How to complete this task:
From the records below, print exactly the lines starting at the one containing "3. Выяснить, какую выручку приносят клиенты." and ending at the one containing "3. Исследовательский анализ", ends included, and nothing else.

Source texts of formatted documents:
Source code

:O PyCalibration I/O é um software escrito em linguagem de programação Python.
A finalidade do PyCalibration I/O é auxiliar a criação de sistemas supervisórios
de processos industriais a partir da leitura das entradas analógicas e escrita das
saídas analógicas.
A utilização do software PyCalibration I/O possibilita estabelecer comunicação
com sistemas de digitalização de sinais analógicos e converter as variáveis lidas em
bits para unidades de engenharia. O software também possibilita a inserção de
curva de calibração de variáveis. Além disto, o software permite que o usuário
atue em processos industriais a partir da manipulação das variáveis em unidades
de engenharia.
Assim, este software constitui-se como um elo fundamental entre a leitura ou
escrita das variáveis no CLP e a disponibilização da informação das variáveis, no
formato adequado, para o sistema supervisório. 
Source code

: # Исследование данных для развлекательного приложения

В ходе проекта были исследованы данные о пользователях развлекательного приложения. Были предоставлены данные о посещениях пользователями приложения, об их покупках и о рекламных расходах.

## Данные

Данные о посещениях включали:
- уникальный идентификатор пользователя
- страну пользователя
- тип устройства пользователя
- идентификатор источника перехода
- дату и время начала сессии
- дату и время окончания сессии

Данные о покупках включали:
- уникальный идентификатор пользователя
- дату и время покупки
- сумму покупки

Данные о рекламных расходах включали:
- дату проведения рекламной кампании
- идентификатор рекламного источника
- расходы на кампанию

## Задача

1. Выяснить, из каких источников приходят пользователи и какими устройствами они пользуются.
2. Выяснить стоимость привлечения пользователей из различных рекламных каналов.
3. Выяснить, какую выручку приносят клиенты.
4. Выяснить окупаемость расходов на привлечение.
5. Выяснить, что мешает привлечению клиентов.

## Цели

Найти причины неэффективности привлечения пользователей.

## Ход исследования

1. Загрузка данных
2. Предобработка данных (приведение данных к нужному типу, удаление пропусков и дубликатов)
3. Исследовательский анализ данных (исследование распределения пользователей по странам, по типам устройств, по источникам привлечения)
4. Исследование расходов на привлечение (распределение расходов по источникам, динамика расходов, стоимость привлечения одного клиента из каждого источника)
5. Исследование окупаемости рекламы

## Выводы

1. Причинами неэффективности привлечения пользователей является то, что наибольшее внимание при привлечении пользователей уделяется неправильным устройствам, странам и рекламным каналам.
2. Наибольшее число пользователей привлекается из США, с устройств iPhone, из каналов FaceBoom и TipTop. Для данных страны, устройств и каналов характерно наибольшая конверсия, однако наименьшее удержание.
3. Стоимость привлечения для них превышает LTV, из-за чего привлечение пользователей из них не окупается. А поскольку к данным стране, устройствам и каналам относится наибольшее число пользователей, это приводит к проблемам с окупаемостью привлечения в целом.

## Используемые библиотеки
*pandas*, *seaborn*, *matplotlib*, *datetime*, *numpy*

---

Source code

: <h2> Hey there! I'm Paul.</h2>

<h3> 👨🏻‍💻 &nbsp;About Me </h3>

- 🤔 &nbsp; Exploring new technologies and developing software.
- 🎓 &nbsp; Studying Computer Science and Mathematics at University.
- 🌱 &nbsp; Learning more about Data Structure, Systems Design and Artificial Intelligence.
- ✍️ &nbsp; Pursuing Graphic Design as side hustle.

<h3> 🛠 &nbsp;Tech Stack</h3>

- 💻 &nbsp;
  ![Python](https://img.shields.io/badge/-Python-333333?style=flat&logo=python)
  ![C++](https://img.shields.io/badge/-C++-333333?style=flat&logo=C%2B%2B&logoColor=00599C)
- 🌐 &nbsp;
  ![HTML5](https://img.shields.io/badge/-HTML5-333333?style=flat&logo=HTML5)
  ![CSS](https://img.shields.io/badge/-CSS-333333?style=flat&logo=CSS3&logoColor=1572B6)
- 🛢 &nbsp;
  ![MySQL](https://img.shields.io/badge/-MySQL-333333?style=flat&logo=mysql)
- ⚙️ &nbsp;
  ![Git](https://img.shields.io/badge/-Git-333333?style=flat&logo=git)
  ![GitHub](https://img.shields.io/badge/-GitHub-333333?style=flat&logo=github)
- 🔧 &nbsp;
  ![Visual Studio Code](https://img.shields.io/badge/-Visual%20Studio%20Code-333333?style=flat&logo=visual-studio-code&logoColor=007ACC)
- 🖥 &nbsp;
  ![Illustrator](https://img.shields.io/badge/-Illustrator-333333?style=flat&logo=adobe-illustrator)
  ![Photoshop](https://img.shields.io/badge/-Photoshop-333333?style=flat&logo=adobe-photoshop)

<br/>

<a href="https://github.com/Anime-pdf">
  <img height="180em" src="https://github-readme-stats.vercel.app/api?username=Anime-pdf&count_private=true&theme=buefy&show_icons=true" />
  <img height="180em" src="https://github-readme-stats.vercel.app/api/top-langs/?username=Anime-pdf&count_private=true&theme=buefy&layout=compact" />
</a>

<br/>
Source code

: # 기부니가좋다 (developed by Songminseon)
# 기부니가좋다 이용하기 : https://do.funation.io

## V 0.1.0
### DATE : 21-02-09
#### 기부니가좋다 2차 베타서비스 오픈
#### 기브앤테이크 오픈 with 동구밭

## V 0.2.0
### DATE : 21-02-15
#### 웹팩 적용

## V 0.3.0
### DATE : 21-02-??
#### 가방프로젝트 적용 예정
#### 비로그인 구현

==

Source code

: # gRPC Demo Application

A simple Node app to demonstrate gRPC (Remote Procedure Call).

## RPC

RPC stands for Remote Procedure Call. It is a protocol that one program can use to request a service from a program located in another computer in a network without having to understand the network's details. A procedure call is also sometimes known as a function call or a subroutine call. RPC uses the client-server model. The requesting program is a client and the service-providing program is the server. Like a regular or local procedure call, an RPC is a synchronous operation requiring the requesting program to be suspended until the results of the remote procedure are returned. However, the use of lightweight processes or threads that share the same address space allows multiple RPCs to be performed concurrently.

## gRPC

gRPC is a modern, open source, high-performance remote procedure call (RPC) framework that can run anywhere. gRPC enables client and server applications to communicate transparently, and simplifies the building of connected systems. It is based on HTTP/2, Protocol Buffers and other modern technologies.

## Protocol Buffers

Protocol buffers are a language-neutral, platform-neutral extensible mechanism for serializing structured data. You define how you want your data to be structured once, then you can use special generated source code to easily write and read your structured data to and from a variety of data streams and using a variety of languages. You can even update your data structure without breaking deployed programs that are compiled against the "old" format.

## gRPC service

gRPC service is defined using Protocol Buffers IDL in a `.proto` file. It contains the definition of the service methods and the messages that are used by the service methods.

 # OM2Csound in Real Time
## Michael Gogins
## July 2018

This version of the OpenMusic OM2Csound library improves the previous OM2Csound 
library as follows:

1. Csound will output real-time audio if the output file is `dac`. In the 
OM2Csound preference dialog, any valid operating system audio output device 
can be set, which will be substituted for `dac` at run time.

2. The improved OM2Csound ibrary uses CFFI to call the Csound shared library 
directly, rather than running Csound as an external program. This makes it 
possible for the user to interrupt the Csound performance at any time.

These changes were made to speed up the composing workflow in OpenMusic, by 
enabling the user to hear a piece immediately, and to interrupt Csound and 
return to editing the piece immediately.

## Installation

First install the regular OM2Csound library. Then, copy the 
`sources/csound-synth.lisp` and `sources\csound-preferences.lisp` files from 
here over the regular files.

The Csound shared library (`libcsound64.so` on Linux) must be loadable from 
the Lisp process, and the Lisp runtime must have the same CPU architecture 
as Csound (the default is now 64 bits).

Written response:
3. Выяснить, какую выручку приносят клиенты.
4. Выяснить окупаемость расходов на привлечение.
5. Выяснить, что мешает привлечению клиентов.

## Цели

Найти причины неэффективности привлечения пользователей.

## Ход исследования

1. Загрузка данных
2. Предобработка данных (приведение данных к нужному типу, удаление пропусков и дубликатов)
3. Исследовательский анализ данных (исследование распределения пользователей по странам, по типам устройств, по источникам привлечения)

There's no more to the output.